Nonostante il trattamento alquanto duro che Sanders ha ricevuto e sta ricevendo da parte della stampa e dei media accreditati, il suo “momentum” non scema ma acquista intensità e il web dimostra di non essere meno potente delle testate giornalistiche e televisive. Inoltre, dal punto di vista ideologico, lo spauracchio comunista non funziona più e la possibilità di avere un governo che prenda sul serio le enormi diseguaglianza economiche di quel Paese non fa temere a un numero sempre più largo di votanti di “cadere” nel socialismo. Da dove viene questo desiderio di disobbedire alle dirigenze del partito?

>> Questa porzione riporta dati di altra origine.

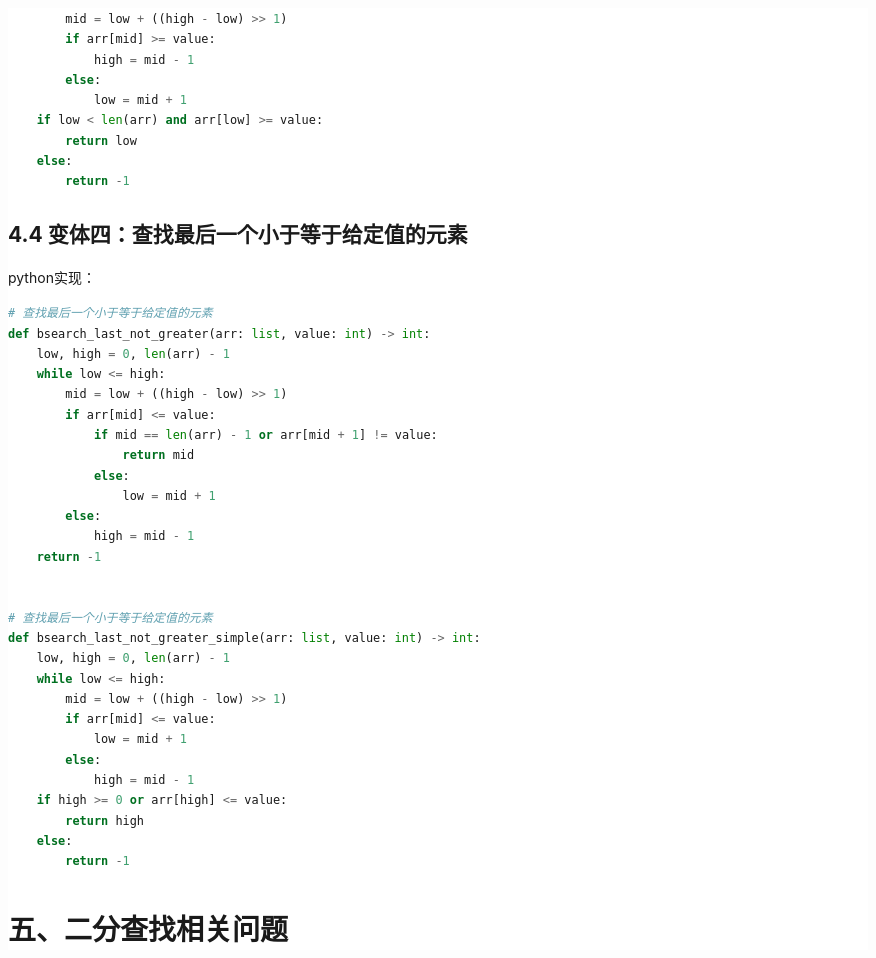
 ```python
        mid = low + ((high - low) >> 1)
        if arr[mid] >= value:
            high = mid - 1
        else:
            low = mid + 1
    if low < len(arr) and arr[low] >= value:
        return low
    else:
        return -1
```



## 4.4 变体四：查找最后一个小于等于给定值的元素

python实现：

```python
# 查找最后一个小于等于给定值的元素
def bsearch_last_not_greater(arr: list, value: int) -> int:
    low, high = 0, len(arr) - 1
    while low <= high:
        mid = low + ((high - low) >> 1)
        if arr[mid] <= value:
            if mid == len(arr) - 1 or arr[mid + 1] != value:
                return mid
            else:
                low = mid + 1
        else:
            high = mid - 1
    return -1


# 查找最后一个小于等于给定值的元素
def bsearch_last_not_greater_simple(arr: list, value: int) -> int:
    low, high = 0, len(arr) - 1
    while low <= high:
        mid = low + ((high - low) >> 1)
        if arr[mid] <= value:
            low = mid + 1
        else:
            high = mid - 1
    if high >= 0 or arr[high] <= value:
        return high
    else:
        return -1
```



# 五、二分查找相关问题
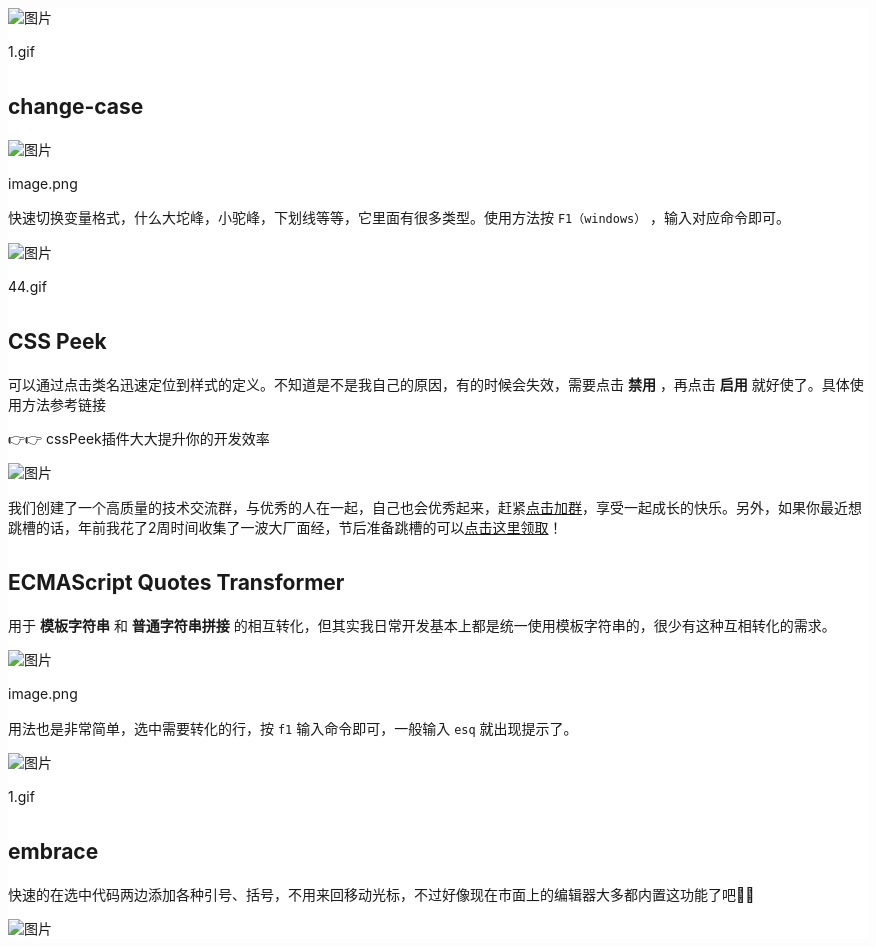 ![图片](https://proxy-prod.omnivore-image-cache.app/0x0,sRPBgdtyBngWDGRDrKlS3xZkXbpf4JoR5_BUWi37NuE0/https://mmbiz.qpic.cn/mmbiz/R3InYSAIZkFNjLMAkhgk3QECicyjp442SEoVhF0Gn7Vic75h5OvNYmH2Yd2aPAlHcYL9cIHeDt5daYNvb8MYS6ww/640?wx_fmt=jpeg)

1.gif

## change-case

![图片](https://proxy-prod.omnivore-image-cache.app/0x0,sC9mXCdTjmfXNaU265Mm7JPEP9YYgAqWodPjlxiiQJg0/https://mmbiz.qpic.cn/mmbiz/R3InYSAIZkFNjLMAkhgk3QECicyjp442SXlgDykhBbvSX5o88aicVSGl0k2tpF0WiaFpwzL4HT8cuPHU7pZ8zDiaag/640?wx_fmt=jpeg)

image.png

快速切换变量格式，什么大坨峰，小驼峰，下划线等等，它里面有很多类型。使用方法按 `F1（windows）` ，输入对应命令即可。

![图片](https://proxy-prod.omnivore-image-cache.app/0x0,ssM_oG5msqO6lAoHV71HPQWrLCuA4pRu1ANqmu4Sqj3c/https://mmbiz.qpic.cn/mmbiz/R3InYSAIZkFNjLMAkhgk3QECicyjp442SYz0Z1Ibicr7qMsdiafZ7mX0tdVplFWzvk1oEwwvnmHJicFlTLsalUGbag/640?wx_fmt=jpeg)

44.gif

## CSS Peek

可以通过点击类名迅速定位到样式的定义。不知道是不是我自己的原因，有的时候会失效，需要点击 **禁用** ，再点击 **启用** 就好使了。具体使用方法参考链接

👉👉 cssPeek插件大大提升你的开发效率

![图片](https://proxy-prod.omnivore-image-cache.app/0x0,se4kCFC4ZKtLyKEmx69Y3ka-9yCmaNDLPMcUe57GTsKQ/https://mmbiz.qpic.cn/mmbiz/R3InYSAIZkFNjLMAkhgk3QECicyjp442Sz8iaZTIwp2SicFeKLPwiam7C1Q2niciayW6F6zznlz4xNFmvicnGR4AtpeJg/640?wx_fmt=jpeg)

  
我们创建了一个高质量的技术交流群，与优秀的人在一起，自己也会优秀起来，赶紧[点击加群](https://mp.weixin.qq.com/s?%5F%5Fbiz=MzAxODcyNjEzNQ==&mid=2247554212&idx=4&sn=609c66e339d7345ab00205da2abb8f9e&chksm=9bd3b93caca4302ad7fd37133fb45f526d4268914a5f65839285adbd5dc7c77b057168f4a8d5&scene=21&token=2077530613&lang=zh%5FCN#wechat%5Fredirect)，享受一起成长的快乐。另外，如果你最近想跳槽的话，年前我花了2周时间收集了一波大厂面经，节后准备跳槽的可以[点击这里领取](https://mp.weixin.qq.com/s?%5F%5Fbiz=MzAxODcyNjEzNQ==&mid=2247553608&idx=4&sn=990e8a0f112e82cbc8051c4e50de32a6&chksm=9bd3bfd0aca436c6f2d2921212ecfee430b9f4bc549e6eaf823786cae54e0bb1b5bd75a2f94d&scene=21&token=2077530613&lang=zh%5FCN#wechat%5Fredirect)！

## ECMAScript Quotes Transformer

用于 **模板字符串** 和 **普通字符串拼接** 的相互转化，但其实我日常开发基本上都是统一使用模板字符串的，很少有这种互相转化的需求。

![图片](https://proxy-prod.omnivore-image-cache.app/0x0,srY9W_JfB09uxg_JGD9KF695BeyaBPpho8QFTH-dmXUg/https://mmbiz.qpic.cn/mmbiz/R3InYSAIZkFNjLMAkhgk3QECicyjp442SwcLswE3z0vkQrvuqFfDTWvRU9G0bafLShwTssZs149S7EeheYaUQPQ/640?wx_fmt=jpeg)

image.png

用法也是非常简单，选中需要转化的行，按 `f1` 输入命令即可，一般输入 `esq` 就出现提示了。

![图片](https://proxy-prod.omnivore-image-cache.app/0x0,sYEPC02aV8ocZNf-PXOH1Vf3qx6z5TR3e6Nm5XAqll6A/https://mmbiz.qpic.cn/mmbiz/R3InYSAIZkFNjLMAkhgk3QECicyjp442Stc44qNhHyiaQsc1arxzGoxogh3y9PF0C2iblHkSgjI3gjlHia06ibuL8Yw/640?wx_fmt=jpeg)

1.gif

## embrace

快速的在选中代码两边添加各种引号、括号，不用来回移动光标，不过好像现在市面上的编辑器大多都内置这功能了吧🤨🤨

![图片](https://proxy-prod.omnivore-image-cache.app/0x0,sg0xh9rdstceZU8QbXNdc0ZCcVUk4G6i6A3n4zTonDl8/https://mmbiz.qpic.cn/mmbiz/R3InYSAIZkFNjLMAkhgk3QECicyjp442S7BtAg5Zia5xzRsjopAkn3QZnLt05iaKNvqrUpia99IlSldibq26guIaYhA/640?wx_fmt=jpeg)
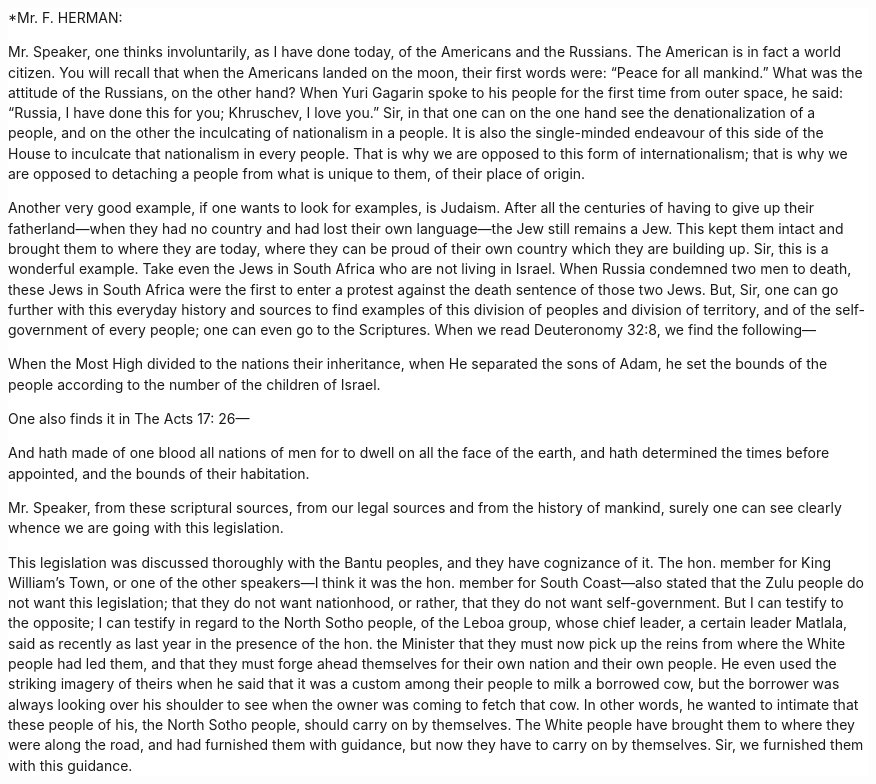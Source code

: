</speech>

<speech by="#herman">

<from>*Mr. <person refersTo="hansard_za">F. HERMAN</person>:</from>

<p>Mr. Speaker, one thinks involuntarily, as I have done today, of the Americans and the Russians. The American is in fact a world citizen. You will recall that when the Americans landed on the moon, their first words were: &#x201C;Peace for all mankind.&#x201D; What was the attitude of the Russians, on the other hand&#x003F; When Yuri Gagarin spoke to his people for the first time from outer space, he said: &#x201C;Russia, I have done this for you; Khruschev, I love you.&#x201D; Sir, in that one can on the one hand see the denationalization of a people, and on the other the inculcating of nationalism in a people. It is also the single-minded endeavour of this side of the House to inculcate that nationalism in every people. That is why we are opposed to this form of internationalism; that is why we are opposed to detaching a people from what is unique to them, of their place of origin.</p>

<p>Another very good example, if one wants to look for examples, is Judaism. After all the centuries of having to give up their fatherland&#x2014;when they had no country and had lost their own language&#x2014;the Jew still remains a Jew. This kept them intact and brought them to where they are today, where they can be proud of their own country which they are building up. Sir, this is a wonderful example. Take even the Jews in South Africa who are not living in Israel. When Russia condemned two men to death, these Jews in South Africa were the first to enter a protest against the death sentence of those two <span class="col_665-666" refersTo="page_0346"/>Jews. But, Sir, one can go further with this everyday history and sources to find examples of this division of peoples and division of territory, and of the self-government of every people; one can even go to the Scriptures. When we read Deuteronomy 32:8, we find the following&#x2014;</p>

<block name="quote">When the Most High divided to the nations their inheritance, when He separated the sons of Adam, he set the bounds of the people according to the number of the children of Israel.</block>

<p>One also finds it in The Acts 17: 26&#x2014;</p>

<block name="quote">And hath made of one blood all nations of men for to dwell on all the face of the earth, and hath determined the times before appointed, and the bounds of their habitation.</block>

<p>Mr. Speaker, from these scriptural sources, from our legal sources and from the history of mankind, surely one can see clearly whence we are going with this legislation.</p>

<p>This legislation was discussed thoroughly with the Bantu peoples, and they have cognizance of it. The hon. member for King William&#x2019;s Town, or one of the other speakers&#x2014;I think it was the hon. member for South Coast&#x2014;also stated that the Zulu people do not want this legislation; that they do not want nationhood, or rather, that they do not want self-government. But I can testify to the opposite; I can testify in regard to the North Sotho people, of the Leboa group, whose chief leader, a certain leader Matlala, said as recently as last year in the presence of the hon. the Minister that they must now pick up the reins from where the White people had led them, and that they must forge ahead themselves for their own nation and their own people. He even used the striking imagery of theirs when he said that it was a custom among their people to milk a borrowed cow, but the borrower was always looking over his shoulder to see when the owner was coming to fetch that cow. In other words, he wanted to intimate that these people of his, the North Sotho people, should carry on by themselves. The White people have brought them to where they were along the road, and had furnished them with guidance, but now they have to carry on by themselves. Sir, we furnished them with this guidance.</p>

La lunga e persistente marcia verso il centro dei due partiti rivali ha prodotto una loro consunzione. A destra il Gop (Grand old party, come viene comunemente chiamato il Partito repubblicano) non riesce ad esprimere un candidato suo e si deve affidare al populismo cinico di un candidato davvero strano, con il quale lo accomuna solo la xenofobia per riuscire a competere per la Casa Bianca (con l’attacco agli immigrati Donald Trump cerca di far dimenticare le sue posizioni liberal sui diritti, le sue proposte di politiche sociali per i poveri, il suo evitare di proporre la riduzione delle tasse, e la sua contestazione dura e diretta sia della guerra in Iraq che delle spese militari astronomiche che impone la Nato). A sinistra, Obama ha consumato ogni illusione progressista cercando di lanciare una Clinton che ha molta probabilità, se ci riuscirà, di vincere con il voto determinante dei repubblicani, consacrando così una spaccatura nel suo partito che sarà ancora più insanabile. I partiti sono “parte” e quando pensano di voler essere “tutto” e cercano i voti di tutti senza distinzione, allora sono puniti dagli elettori e dai simpatizzanti – perché la politica democratica, quella elettorale, è una competizione che si realizza solo grazie al “prendere parte” e allo “schierarsi”, come raccomandava Solone ai suoi concittadini quando, dopo la rivoluzione democratica, si fecero apatici e astensionisti.